◆ **What is needed**
Print exactly, and only, the lines running from the line containing "- **Cracking Open" through the end of the records below.

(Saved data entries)

··········

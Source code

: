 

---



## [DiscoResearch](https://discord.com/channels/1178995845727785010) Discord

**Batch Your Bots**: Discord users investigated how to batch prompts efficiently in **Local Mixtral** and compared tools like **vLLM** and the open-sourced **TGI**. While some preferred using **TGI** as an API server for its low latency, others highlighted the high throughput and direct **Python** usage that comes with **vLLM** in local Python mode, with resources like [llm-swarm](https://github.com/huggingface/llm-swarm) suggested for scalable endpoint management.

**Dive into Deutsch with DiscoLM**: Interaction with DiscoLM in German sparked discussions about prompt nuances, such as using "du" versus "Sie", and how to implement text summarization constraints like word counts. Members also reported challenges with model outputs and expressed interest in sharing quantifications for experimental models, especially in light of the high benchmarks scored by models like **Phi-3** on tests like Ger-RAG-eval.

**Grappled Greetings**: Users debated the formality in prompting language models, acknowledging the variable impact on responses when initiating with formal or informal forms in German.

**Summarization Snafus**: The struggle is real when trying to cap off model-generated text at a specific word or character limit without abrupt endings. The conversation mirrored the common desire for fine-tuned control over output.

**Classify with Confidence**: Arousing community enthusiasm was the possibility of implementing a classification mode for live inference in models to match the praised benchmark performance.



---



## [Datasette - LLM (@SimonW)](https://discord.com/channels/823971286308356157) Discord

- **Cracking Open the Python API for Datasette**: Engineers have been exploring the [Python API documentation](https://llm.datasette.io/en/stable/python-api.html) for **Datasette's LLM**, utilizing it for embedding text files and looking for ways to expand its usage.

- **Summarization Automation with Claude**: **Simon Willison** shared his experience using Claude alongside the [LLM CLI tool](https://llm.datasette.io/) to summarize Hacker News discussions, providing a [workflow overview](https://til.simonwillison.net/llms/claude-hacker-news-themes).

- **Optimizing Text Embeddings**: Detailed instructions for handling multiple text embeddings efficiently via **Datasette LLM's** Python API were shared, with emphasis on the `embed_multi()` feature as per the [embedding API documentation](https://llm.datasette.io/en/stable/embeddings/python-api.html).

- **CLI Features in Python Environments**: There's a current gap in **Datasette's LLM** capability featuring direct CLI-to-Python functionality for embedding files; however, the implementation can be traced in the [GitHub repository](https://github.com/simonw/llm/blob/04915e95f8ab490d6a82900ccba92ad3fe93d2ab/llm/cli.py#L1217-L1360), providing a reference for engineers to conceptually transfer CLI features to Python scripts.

··········

◆ **Response for this exercise**
- **Cracking Open the Python API for Datasette**: Engineers have been exploring the [Python API documentation](https://llm.datasette.io/en/stable/python-api.html) for **Datasette's LLM**, utilizing it for embedding text files and looking for ways to expand its usage.

- **Summarization Automation with Claude**: **Simon Willison** shared his experience using Claude alongside the [LLM CLI tool](https://llm.datasette.io/) to summarize Hacker News discussions, providing a [workflow overview](https://til.simonwillison.net/llms/claude-hacker-news-themes).

- **Optimizing Text Embeddings**: Detailed instructions for handling multiple text embeddings efficiently via **Datasette LLM's** Python API were shared, with emphasis on the `embed_multi()` feature as per the [embedding API documentation](https://llm.datasette.io/en/stable/embeddings/python-api.html).

- **CLI Features in Python Environments**: There's a current gap in **Datasette's LLM** capability featuring direct CLI-to-Python functionality for embedding files; however, the implementation can be traced in the [GitHub repository](https://github.com/simonw/llm/blob/04915e95f8ab490d6a82900ccba92ad3fe93d2ab/llm/cli.py#L1217-L1360), providing a reference for engineers to conceptually transfer CLI features to Python scripts.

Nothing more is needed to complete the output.